That's it. He doesn't open even one of the boxes. Nothing gets looked at, scanned, swabbed, or sprayed. We're just wished a pleasant evening and then we're off into Australia for the next eighty days.

We don't make it more than a dozen feet beyond the end of the ramp out of the terminal before we see a happy, smiling face pointed in our direction. It's Catherine, a fellow cycle-tourist who reached out to us weeks ago through this journal and offered not only to pick us up from the airport, but to take us out to dinner and drop us off at our hostel on the way into the city. She would have hosted as well, because she really is that fantastic and generous, but she and her partner Malcolm leave tomorrow afternoon to fly to Sri Lanka. That's where they'll spend the next three or four weeks cycling, sweating more than any person should ever reasonably have to sweat, and avoiding the rush of Christmas-time as it attempts to swallow up all of the spare money and attention of the Western world.

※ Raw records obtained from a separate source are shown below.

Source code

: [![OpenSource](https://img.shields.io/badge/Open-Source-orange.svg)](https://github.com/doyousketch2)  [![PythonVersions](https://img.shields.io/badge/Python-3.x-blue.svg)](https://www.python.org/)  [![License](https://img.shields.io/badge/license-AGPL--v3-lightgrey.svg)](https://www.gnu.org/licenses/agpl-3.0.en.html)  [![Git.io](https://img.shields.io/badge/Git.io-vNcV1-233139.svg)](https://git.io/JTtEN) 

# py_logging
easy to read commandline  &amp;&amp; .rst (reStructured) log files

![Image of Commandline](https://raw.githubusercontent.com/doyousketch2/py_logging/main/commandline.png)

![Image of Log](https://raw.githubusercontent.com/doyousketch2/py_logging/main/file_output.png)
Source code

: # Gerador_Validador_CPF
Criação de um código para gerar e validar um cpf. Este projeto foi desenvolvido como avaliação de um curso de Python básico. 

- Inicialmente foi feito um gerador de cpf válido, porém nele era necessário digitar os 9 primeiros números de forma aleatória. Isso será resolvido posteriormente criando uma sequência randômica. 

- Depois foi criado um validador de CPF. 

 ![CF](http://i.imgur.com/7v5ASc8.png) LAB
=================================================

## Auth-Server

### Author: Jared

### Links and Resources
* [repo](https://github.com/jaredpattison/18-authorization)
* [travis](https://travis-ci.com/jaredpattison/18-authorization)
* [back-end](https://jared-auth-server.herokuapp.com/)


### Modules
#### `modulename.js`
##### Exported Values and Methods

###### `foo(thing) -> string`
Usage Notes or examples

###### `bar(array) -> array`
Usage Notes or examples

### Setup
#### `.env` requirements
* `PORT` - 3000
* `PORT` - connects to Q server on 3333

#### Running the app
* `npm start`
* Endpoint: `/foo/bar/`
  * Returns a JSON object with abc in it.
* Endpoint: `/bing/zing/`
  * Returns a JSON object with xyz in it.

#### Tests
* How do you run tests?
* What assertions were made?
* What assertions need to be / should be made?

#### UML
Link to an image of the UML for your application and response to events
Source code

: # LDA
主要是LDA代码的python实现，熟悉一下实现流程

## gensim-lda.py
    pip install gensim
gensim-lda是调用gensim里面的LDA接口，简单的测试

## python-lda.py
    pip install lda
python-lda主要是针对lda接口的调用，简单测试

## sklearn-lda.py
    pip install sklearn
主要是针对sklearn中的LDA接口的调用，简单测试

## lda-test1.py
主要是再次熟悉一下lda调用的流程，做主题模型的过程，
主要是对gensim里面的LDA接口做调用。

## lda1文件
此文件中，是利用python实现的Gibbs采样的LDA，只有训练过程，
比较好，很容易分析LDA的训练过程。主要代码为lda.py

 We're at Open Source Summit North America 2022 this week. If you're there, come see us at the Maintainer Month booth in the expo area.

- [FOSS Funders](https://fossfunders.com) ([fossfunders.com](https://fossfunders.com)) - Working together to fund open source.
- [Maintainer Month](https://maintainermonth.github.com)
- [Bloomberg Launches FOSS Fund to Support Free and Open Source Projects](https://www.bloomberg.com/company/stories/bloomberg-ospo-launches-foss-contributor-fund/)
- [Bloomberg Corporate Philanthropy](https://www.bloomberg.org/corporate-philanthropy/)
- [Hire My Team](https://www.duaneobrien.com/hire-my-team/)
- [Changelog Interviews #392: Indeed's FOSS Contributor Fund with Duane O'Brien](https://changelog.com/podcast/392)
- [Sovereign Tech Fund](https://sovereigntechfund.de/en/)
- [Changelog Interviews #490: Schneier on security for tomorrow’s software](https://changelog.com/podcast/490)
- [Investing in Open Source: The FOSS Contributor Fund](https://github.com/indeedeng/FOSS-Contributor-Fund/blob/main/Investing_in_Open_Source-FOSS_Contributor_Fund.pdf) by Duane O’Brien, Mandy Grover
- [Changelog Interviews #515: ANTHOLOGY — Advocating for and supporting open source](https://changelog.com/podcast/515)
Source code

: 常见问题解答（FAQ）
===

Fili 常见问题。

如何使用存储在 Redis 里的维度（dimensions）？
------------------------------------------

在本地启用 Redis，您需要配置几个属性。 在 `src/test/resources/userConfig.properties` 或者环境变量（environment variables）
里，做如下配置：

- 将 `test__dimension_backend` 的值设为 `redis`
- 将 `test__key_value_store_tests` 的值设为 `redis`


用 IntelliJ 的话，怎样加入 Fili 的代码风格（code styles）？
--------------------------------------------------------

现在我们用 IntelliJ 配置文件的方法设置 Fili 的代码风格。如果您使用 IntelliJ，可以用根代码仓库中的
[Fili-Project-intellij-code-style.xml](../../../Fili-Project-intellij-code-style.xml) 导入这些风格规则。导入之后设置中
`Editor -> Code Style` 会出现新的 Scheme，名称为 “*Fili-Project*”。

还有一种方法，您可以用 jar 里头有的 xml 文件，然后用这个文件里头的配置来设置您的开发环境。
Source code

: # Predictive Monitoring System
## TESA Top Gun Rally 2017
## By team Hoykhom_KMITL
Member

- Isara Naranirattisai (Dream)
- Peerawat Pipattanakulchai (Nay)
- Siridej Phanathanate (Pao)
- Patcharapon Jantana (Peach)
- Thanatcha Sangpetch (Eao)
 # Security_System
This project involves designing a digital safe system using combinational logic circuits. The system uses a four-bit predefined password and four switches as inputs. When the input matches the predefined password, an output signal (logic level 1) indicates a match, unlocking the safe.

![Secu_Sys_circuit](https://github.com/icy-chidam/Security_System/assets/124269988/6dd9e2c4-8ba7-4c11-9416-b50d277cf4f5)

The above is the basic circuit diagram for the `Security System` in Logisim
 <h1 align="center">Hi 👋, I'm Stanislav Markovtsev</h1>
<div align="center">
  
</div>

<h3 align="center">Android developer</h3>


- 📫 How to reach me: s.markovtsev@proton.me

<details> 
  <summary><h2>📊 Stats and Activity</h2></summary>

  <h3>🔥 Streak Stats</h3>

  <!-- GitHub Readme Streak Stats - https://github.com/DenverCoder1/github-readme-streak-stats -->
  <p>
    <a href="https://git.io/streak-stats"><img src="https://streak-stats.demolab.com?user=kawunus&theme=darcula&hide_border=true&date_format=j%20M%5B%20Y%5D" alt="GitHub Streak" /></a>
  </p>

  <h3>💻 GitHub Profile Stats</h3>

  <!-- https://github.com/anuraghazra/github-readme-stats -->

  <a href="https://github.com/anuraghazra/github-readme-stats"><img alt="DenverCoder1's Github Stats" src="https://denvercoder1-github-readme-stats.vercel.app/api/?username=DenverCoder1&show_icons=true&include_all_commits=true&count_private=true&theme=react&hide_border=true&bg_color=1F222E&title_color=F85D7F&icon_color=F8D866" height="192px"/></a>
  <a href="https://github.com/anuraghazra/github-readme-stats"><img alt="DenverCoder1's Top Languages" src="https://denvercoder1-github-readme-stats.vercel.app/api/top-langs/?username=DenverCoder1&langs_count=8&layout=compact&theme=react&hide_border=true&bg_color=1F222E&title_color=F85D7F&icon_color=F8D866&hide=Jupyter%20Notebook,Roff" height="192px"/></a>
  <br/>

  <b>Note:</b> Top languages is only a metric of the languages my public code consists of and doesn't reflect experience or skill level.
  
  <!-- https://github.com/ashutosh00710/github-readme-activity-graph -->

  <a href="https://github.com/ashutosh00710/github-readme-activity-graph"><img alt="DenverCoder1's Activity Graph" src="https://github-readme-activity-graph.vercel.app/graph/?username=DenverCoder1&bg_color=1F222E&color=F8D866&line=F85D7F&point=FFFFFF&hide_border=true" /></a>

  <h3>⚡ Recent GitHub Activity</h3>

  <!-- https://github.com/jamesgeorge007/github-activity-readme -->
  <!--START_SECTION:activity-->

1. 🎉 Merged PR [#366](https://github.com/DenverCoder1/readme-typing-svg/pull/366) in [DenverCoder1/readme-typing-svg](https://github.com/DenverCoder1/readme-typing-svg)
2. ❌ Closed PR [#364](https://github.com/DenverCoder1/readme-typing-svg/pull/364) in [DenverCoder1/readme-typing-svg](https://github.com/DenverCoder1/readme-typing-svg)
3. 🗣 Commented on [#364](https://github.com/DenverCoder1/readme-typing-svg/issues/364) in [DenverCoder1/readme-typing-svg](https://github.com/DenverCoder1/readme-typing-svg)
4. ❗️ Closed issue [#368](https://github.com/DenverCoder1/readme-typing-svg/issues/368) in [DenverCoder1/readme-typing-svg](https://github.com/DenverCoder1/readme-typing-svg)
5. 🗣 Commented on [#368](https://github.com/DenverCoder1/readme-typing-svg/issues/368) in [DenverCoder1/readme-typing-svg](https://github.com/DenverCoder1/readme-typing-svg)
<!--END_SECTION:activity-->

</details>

Within fifteen minutes we're speeding through the dark streets of Sydney in a rented cargo van, trying to make sense of the layout of the city, figuring out if riding to Perth actually makes us as crazy as everyone has told us we must be, and asking roughly seventy-nine inane questions about Australian geography and food and whether or not people in this country use the word cheeky as much as New Zealanders do. Then it's on to a huge spread of authentic Indian food, over which we talk about world travel, the various quirks and charms and writing skills of the Crazy Guy community, and how after she returns from Sri Lanka Catherine will be diving into her Ph. D. studies, where she hopes to create a statistical measures related to the prevention of homeless among families in Australia. In addition to being fantastic and generous, she is also charming and interesting and well-traveled, and it's one of the great disappointments of our trip that we don't get to spend more time with her in Sydney.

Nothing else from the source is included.